運用担当者がセンシティブな内容を扱った投稿をツイートしてしまったことで、炎上を招くケースもあります。

たとえば、政治・思想・宗教・災害・スキャンダルなどの分野が特に注意が必要なテーマとして挙げられます。

また、これらのテーマを直接的に扱っていなかったとしても、東日本大震災が発生した日や、広島・長崎に原爆が落ちた日など、タイミングによっては不謹慎な投稿に受け取られる可能性があります。

特にツイートの投稿予約を入れる際には、投稿するタイミングにも配慮しなければなりません。

【組織向け】Twitter炎上を未然に防ぐための炎上対策の仕組み

ここからは、Twitter運用チームや会社全体において炎上を防ぐために実施したい対策について解説します。

・SNSガイドラインを作成する
・運用ルールを明文化する
・ダブルチェック体制を整える

現状でTwitter運用を始めていない企業であっても、従業員向けにこれらの炎上対策を実施しておくことが大切です。

SNSガイドラインを作成する

Twitter運用を始める前に、SNSガイドラインを作成しておきましょう。

SNSガイドラインは、TwitterをはじめとするSNSの利用に関して、ルールやポリシーを明確に規定したものです。

社内でしか知り得ない情報や顧客情報を発信することを禁じたり、機密情報を漏洩させてしまった場合のリスクについて教育するプログラムを用意すると安心です。

ここで作成したSNSガイドラインは、運用チームのみならず全従業員向けに周知することをおすすめします。

中にはSNSガイドラインを企業HP上で公開している例もあり、取引先や株主に対して自社の信頼性をアピールすることにもつながります。

運用ルールを明文化する

Twitter運用における注意点やNG表現、やってはならない行為などは、口頭で運用チーム内で共有するのではなく、必ず明文化するようにしてください。

たとえば運用担当者の交代や代理運用が必要になった際に、運用ルールが明確になっていないとTwitterアカウントの世界観が崩れてしまうことがあります。

Twitterアカウントの世界観を決めるのは、文末表現や表記方法、絵文字の有無などを決める「トンマナ」と呼ばれるルールです。

もちろん世界観がブレてしまったからといって即炎上につながるわけではありませんが、Twitter運用の効果が薄れてしまうことを防ぐためにも、運用ルールは文章化してチーム内で共有しておきましょう。

ダブルチェック体制を整える

自社の投稿が火種となって炎上してしまう事態を防ぐためには、ダブルチェック体制を敷くことも大切です。

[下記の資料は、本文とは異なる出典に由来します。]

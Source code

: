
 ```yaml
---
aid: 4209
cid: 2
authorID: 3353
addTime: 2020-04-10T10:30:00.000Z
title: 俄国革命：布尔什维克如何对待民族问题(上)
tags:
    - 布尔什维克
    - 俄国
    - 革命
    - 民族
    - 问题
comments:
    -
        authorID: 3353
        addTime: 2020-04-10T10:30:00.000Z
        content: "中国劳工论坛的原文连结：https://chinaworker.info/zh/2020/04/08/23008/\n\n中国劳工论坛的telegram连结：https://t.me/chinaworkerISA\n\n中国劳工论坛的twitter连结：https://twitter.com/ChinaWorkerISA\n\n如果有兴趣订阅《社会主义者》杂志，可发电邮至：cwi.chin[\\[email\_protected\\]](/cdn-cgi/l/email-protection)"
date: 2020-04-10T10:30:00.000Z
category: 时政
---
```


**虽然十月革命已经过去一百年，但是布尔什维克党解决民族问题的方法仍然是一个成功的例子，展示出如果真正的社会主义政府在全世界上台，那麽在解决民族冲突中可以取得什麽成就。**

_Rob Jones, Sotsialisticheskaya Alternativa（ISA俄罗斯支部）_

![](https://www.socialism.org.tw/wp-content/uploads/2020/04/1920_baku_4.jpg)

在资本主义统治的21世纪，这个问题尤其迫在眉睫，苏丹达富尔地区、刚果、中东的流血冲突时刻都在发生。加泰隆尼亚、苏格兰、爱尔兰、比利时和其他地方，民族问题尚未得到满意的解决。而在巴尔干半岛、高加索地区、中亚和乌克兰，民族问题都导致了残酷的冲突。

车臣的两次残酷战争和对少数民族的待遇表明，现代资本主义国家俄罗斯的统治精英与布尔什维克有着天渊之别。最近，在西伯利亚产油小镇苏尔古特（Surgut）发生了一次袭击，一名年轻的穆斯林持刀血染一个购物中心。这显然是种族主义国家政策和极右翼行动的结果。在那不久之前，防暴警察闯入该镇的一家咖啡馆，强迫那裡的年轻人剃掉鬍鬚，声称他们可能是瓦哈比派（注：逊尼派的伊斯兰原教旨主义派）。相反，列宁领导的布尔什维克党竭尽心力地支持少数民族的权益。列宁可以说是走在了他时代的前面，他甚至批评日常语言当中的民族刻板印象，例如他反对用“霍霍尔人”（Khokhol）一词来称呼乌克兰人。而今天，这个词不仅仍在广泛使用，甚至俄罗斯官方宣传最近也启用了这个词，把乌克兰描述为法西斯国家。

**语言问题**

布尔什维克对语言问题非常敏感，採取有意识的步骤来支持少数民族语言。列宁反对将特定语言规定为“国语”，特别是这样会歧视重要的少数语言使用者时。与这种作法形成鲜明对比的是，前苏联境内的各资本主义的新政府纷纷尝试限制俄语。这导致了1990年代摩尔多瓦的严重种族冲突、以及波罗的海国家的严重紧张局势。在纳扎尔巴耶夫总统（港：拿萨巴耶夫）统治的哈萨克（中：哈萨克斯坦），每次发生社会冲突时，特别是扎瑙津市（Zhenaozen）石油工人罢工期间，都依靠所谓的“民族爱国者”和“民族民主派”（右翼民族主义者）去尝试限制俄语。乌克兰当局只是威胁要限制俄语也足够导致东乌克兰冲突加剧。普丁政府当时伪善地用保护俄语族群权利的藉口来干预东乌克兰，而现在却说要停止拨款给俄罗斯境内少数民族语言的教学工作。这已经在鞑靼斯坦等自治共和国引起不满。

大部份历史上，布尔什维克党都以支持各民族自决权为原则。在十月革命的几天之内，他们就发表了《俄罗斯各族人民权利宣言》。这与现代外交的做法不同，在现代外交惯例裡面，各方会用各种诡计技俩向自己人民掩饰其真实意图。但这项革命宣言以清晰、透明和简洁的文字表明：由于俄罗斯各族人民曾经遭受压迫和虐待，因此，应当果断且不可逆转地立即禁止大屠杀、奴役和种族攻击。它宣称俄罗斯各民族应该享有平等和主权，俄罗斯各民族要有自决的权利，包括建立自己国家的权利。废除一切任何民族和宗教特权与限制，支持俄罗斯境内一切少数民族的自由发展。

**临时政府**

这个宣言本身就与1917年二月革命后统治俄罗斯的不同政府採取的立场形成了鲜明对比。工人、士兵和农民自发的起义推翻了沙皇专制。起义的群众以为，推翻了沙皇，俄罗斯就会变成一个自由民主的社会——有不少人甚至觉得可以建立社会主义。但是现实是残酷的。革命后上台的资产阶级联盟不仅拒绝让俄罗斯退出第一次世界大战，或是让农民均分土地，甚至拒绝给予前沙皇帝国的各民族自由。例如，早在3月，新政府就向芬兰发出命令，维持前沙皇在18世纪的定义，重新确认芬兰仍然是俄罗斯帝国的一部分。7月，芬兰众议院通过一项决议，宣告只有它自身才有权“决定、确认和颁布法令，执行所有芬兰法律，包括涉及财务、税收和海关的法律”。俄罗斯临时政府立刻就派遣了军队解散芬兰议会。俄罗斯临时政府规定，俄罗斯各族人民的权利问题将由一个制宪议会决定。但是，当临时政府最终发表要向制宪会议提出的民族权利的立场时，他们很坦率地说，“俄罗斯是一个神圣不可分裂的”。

一人の運用担当者のみで投稿内容を決めるのではなく、複数人で内容をチェックすることで炎上につながるミスがないかを確認する方法です。

ただし、単に複数人で確認するだけではダブルチェックの意味がなく、「他の人がチェックしてくれるから大丈夫だろう」と気持ちの緩みにもつながります。

効果的なダブルチェックのためには、手書きのチェックリストを作成したり、投稿の文章を読み上げたりして流れ作業にならないよう配慮する必要があります。